When the inhabitants of the parallel dimension suddenly begin slicing off large pieces of the Earth, like the lower third of Manhattan, only Robert can try to communicate with them and figure out what’s going on. But crossing over is becoming increasingly unpredictable, disturbing, and dangerous; he returns screaming.
[Robert] stood shivering, literally blue with cold, gasping for air and looking so ill and exhausted that [his mother] stifled a cry and Hank leaped across to catch his arm before he fell. “Robert! What happened? What did they do to you?” The boy shook his head numbly as Hank eased him to the floor and loosened his jacket. “Easy, fella,” Hank said softly. “Just get your breath and rest a minute.”
And the reader finally discovers, in a last-paragraph “tomato surprise,” that the parallel dimension is really our own world; Robert is the one who lives in a parallel world, where America never broke away from Britain, there were no Presidents Lincoln or Kennedy, and democracy was never invented, nor capitalism, nor freedom On one of his crossing-over expeditions, Robert falls in love with someone from our democratic, capitalist, free United States, a girl named Sharnan, “beautiful, with violet eyes.”

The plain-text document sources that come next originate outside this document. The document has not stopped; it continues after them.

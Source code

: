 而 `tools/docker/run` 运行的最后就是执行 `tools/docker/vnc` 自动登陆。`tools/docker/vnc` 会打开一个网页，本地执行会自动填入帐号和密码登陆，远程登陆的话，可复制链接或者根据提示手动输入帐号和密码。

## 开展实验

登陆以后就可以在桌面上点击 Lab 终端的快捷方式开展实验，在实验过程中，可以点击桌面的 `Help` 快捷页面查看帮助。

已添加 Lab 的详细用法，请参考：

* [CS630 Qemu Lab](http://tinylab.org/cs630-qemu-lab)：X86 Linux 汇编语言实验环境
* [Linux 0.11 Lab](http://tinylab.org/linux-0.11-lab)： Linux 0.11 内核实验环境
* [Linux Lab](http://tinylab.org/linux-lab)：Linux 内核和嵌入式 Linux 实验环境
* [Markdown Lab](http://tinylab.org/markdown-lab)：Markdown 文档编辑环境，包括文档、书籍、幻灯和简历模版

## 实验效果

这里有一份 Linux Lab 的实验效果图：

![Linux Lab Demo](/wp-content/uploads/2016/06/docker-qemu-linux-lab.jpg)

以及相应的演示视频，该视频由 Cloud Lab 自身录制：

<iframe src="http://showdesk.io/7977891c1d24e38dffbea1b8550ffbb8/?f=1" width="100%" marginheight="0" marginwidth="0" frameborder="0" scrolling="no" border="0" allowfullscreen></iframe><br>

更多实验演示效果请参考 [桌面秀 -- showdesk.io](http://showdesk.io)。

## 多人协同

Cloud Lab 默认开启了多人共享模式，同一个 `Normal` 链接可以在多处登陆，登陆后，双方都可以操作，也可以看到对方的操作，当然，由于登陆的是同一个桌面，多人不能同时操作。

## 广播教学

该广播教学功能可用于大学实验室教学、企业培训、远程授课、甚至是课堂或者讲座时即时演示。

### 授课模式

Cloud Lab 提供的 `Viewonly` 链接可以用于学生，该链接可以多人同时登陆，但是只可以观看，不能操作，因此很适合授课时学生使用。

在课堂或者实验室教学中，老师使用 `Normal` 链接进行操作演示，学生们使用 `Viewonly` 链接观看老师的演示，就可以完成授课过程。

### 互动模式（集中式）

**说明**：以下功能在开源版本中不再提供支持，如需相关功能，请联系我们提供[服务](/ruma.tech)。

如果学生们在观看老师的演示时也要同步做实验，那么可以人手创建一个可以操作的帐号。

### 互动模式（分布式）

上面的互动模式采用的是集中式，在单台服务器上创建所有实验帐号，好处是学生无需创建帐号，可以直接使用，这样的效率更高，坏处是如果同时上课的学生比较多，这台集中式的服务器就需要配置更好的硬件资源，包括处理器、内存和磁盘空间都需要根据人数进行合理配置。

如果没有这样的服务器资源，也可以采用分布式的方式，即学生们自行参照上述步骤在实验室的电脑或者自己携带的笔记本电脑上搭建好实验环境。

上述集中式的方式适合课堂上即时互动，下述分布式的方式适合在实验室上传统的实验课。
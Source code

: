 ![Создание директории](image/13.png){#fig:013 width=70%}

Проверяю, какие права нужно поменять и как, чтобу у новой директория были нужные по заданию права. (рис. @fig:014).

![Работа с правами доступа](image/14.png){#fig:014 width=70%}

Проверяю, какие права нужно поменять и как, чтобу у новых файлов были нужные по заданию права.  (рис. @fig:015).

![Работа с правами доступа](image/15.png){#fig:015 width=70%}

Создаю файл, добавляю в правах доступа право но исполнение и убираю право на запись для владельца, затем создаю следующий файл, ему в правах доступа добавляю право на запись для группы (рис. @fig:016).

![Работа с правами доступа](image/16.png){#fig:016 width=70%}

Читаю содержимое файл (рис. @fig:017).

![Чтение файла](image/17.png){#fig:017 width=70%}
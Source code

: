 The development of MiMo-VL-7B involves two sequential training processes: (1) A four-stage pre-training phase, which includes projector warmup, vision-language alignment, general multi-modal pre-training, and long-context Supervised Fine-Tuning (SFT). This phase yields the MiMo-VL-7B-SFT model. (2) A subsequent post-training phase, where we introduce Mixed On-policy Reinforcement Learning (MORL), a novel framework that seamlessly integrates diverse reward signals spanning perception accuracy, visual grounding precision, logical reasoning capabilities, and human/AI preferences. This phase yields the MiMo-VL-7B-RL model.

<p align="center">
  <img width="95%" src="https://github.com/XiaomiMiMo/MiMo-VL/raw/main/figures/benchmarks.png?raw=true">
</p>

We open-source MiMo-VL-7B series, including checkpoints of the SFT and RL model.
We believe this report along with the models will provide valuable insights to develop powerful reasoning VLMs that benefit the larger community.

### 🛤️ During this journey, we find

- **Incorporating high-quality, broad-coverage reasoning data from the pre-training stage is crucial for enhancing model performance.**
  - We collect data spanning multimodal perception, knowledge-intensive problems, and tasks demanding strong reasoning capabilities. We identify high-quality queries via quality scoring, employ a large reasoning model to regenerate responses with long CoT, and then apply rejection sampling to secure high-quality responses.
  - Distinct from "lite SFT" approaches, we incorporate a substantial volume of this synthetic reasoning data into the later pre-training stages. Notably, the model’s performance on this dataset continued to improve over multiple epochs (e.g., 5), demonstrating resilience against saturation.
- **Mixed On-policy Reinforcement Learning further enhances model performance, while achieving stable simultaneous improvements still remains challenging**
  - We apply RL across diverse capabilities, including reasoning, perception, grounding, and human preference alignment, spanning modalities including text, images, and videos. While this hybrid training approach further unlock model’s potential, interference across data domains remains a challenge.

He decides to cross over permanently to be with her. He tells Hank “I’ll be in touch,” but no doubt he means that he will send an occasional postcard. Hank has no place on the other side; only Robert has the capacity to look at the intertwining of democracy and heterosexual destiny without a blindfold. So he must reject his buddy for the girl: “Sharnan was waiting for him there. As he had known she would be.”